───── SUPPLIED ENTRIES

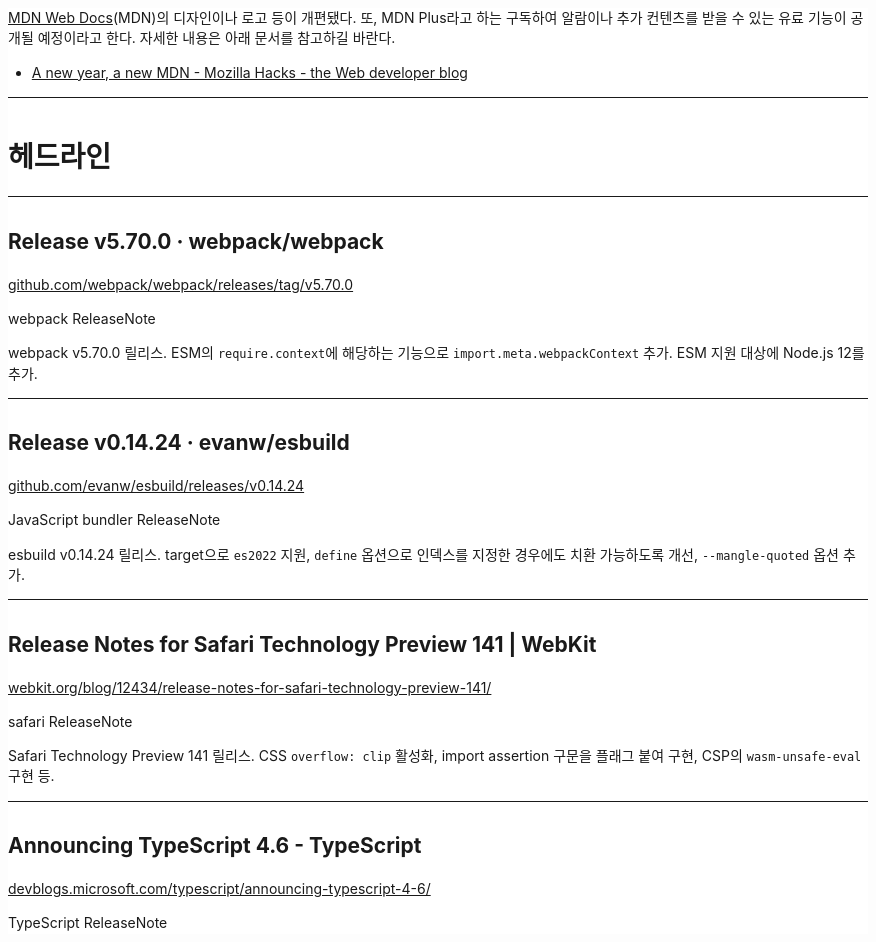[MDN Web Docs](https://developer.mozilla.org)(MDN)의 디자인이나 로고 등이 개편됐다.
또, MDN Plus라고 하는 구독하여 알람이나 추가 컨텐츠를 받을 수 있는 유료 기능이 공개될 예정이라고 한다.
자세한 내용은 아래 문서를 참고하길 바란다.

- [A new year, a new MDN - Mozilla Hacks - the Web developer blog](https://hacks.mozilla.org/2022/03/a-new-year-a-new-mdn/)

----

<h1 class="site-genre">헤드라인</h1>

----

## Release v5.70.0 · webpack/webpack
[github.com/webpack/webpack/releases/tag/v5.70.0](https://github.com/webpack/webpack/releases/tag/v5.70.0 "Release v5.70.0 · webpack/webpack")
<p class="jser-tags jser-tag-icon"><span class="jser-tag">webpack</span> <span class="jser-tag">ReleaseNote</span></p>

webpack v5.70.0 릴리스.
ESM의 `require.context`에 해당하는 기능으로 `import.meta.webpackContext` 추가.
ESM 지원 대상에 Node.js 12를 추가.

----

## Release v0.14.24 · evanw/esbuild
[github.com/evanw/esbuild/releases/v0.14.24](https://github.com/evanw/esbuild/releases/v0.14.24 "Release v0.14.24 · evanw/esbuild")
<p class="jser-tags jser-tag-icon"><span class="jser-tag">JavaScript</span> <span class="jser-tag">bundler</span> <span class="jser-tag">ReleaseNote</span></p>

esbuild v0.14.24 릴리스.
target으로 `es2022` 지원, `define` 옵션으로 인덱스를 지정한 경우에도 치환 가능하도록 개선, `--mangle-quoted` 옵션 추가.


----

## Release Notes for Safari Technology Preview 141 | WebKit
[webkit.org/blog/12434/release-notes-for-safari-technology-preview-141/](https://webkit.org/blog/12434/release-notes-for-safari-technology-preview-141/ "Release Notes for Safari Technology Preview 141 | WebKit")
<p class="jser-tags jser-tag-icon"><span class="jser-tag">safari</span> <span class="jser-tag">ReleaseNote</span></p>

Safari Technology Preview 141 릴리스.
CSS `overflow: clip` 활성화, import assertion 구문을 플래그 붙여 구현, CSP의 `wasm-unsafe-eval` 구현 등.


----

## Announcing TypeScript 4.6 - TypeScript
[devblogs.microsoft.com/typescript/announcing-typescript-4-6/](https://devblogs.microsoft.com/typescript/announcing-typescript-4-6/ "Announcing TypeScript 4.6 - TypeScript")
<p class="jser-tags jser-tag-icon"><span class="jser-tag">TypeScript</span> <span class="jser-tag">ReleaseNote</span></p>
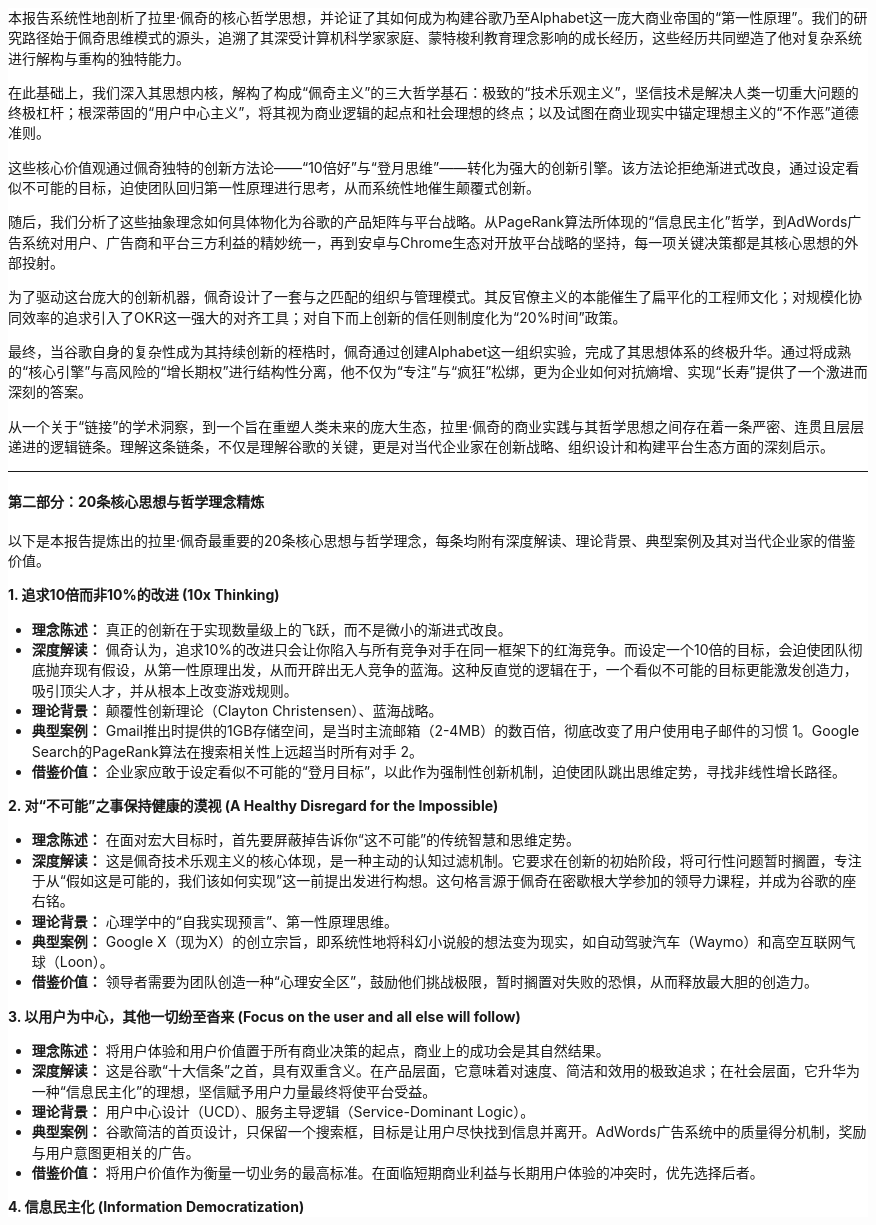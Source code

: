 
本报告系统性地剖析了拉里·佩奇的核心哲学思想，并论证了其如何成为构建谷歌乃至Alphabet这一庞大商业帝国的“第一性原理”。我们的研究路径始于佩奇思维模式的源头，追溯了其深受计算机科学家家庭、蒙特梭利教育理念影响的成长经历，这些经历共同塑造了他对复杂系统进行解构与重构的独特能力。

在此基础上，我们深入其思想内核，解构了构成“佩奇主义”的三大哲学基石：极致的“技术乐观主义”，坚信技术是解决人类一切重大问题的终极杠杆；根深蒂固的“用户中心主义”，将其视为商业逻辑的起点和社会理想的终点；以及试图在商业现实中锚定理想主义的“不作恶”道德准则。

这些核心价值观通过佩奇独特的创新方法论——“10倍好”与“登月思维”——转化为强大的创新引擎。该方法论拒绝渐进式改良，通过设定看似不可能的目标，迫使团队回归第一性原理进行思考，从而系统性地催生颠覆式创新。

随后，我们分析了这些抽象理念如何具体物化为谷歌的产品矩阵与平台战略。从PageRank算法所体现的“信息民主化”哲学，到AdWords广告系统对用户、广告商和平台三方利益的精妙统一，再到安卓与Chrome生态对开放平台战略的坚持，每一项关键决策都是其核心思想的外部投射。

为了驱动这台庞大的创新机器，佩奇设计了一套与之匹配的组织与管理模式。其反官僚主义的本能催生了扁平化的工程师文化；对规模化协同效率的追求引入了OKR这一强大的对齐工具；对自下而上创新的信任则制度化为“20%时间”政策。

最终，当谷歌自身的复杂性成为其持续创新的桎梏时，佩奇通过创建Alphabet这一组织实验，完成了其思想体系的终极升华。通过将成熟的“核心引擎”与高风险的“增长期权”进行结构性分离，他不仅为“专注”与“疯狂”松绑，更为企业如何对抗熵增、实现“长寿”提供了一个激进而深刻的答案。

从一个关于“链接”的学术洞察，到一个旨在重塑人类未来的庞大生态，拉里·佩奇的商业实践与其哲学思想之间存在着一条严密、连贯且层层递进的逻辑链条。理解这条链条，不仅是理解谷歌的关键，更是对当代企业家在创新战略、组织设计和构建平台生态方面的深刻启示。

------



#### **第二部分：20条核心思想与哲学理念精炼**



以下是本报告提炼出的拉里·佩奇最重要的20条核心思想与哲学理念，每条均附有深度解读、理论背景、典型案例及其对当代企业家的借鉴价值。

**1. 追求10倍而非10%的改进 (10x Thinking)**

- **理念陈述：** 真正的创新在于实现数量级上的飞跃，而不是微小的渐进式改良。
- **深度解读：** 佩奇认为，追求10%的改进只会让你陷入与所有竞争对手在同一框架下的红海竞争。而设定一个10倍的目标，会迫使团队彻底抛弃现有假设，从第一性原理出发，从而开辟出无人竞争的蓝海。这种反直觉的逻辑在于，一个看似不可能的目标更能激发创造力，吸引顶尖人才，并从根本上改变游戏规则。
- **理论背景：** 颠覆性创新理论（Clayton Christensen）、蓝海战略。
- **典型案例：** Gmail推出时提供的1GB存储空间，是当时主流邮箱（2-4MB）的数百倍，彻底改变了用户使用电子邮件的习惯 1。Google Search的PageRank算法在搜索相关性上远超当时所有对手 2。
- **借鉴价值：** 企业家应敢于设定看似不可能的“登月目标”，以此作为强制性创新机制，迫使团队跳出思维定势，寻找非线性增长路径。

**2. 对“不可能”之事保持健康的漠视 (A Healthy Disregard for the Impossible)**

- **理念陈述：** 在面对宏大目标时，首先要屏蔽掉告诉你“这不可能”的传统智慧和思维定势。
- **深度解读：** 这是佩奇技术乐观主义的核心体现，是一种主动的认知过滤机制。它要求在创新的初始阶段，将可行性问题暂时搁置，专注于从“假如这是可能的，我们该如何实现”这一前提出发进行构想。这句格言源于佩奇在密歇根大学参加的领导力课程，并成为谷歌的座右铭。
- **理论背景：** 心理学中的“自我实现预言”、第一性原理思维。
- **典型案例：** Google X（现为X）的创立宗旨，即系统性地将科幻小说般的想法变为现实，如自动驾驶汽车（Waymo）和高空互联网气球（Loon）。
- **借鉴价值：** 领导者需要为团队创造一种“心理安全区”，鼓励他们挑战极限，暂时搁置对失败的恐惧，从而释放最大胆的创造力。

**3. 以用户为中心，其他一切纷至沓来 (Focus on the user and all else will follow)**

- **理念陈述：** 将用户体验和用户价值置于所有商业决策的起点，商业上的成功会是其自然结果。
- **深度解读：** 这是谷歌“十大信条”之首，具有双重含义。在产品层面，它意味着对速度、简洁和效用的极致追求；在社会层面，它升华为一种“信息民主化”的理想，坚信赋予用户力量最终将使平台受益。
- **理论背景：** 用户中心设计（UCD）、服务主导逻辑（Service-Dominant Logic）。
- **典型案例：** 谷歌简洁的首页设计，只保留一个搜索框，目标是让用户尽快找到信息并离开。AdWords广告系统中的质量得分机制，奖励与用户意图更相关的广告。
- **借鉴价值：** 将用户价值作为衡量一切业务的最高标准。在面临短期商业利益与长期用户体验的冲突时，优先选择后者。

**4. 信息民主化 (Information Democratization)**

──────────

» WHAT IS EXPECTED: Filter the entries above and copy only the lines that hold "esbuild".

» EXPECTED OUTPUT:
## Release v0.14.24 · evanw/esbuild
[github.com/evanw/esbuild/releases/v0.14.24](https://github.com/evanw/esbuild/releases/v0.14.24 "Release v0.14.24 · evanw/esbuild")
esbuild v0.14.24 릴리스.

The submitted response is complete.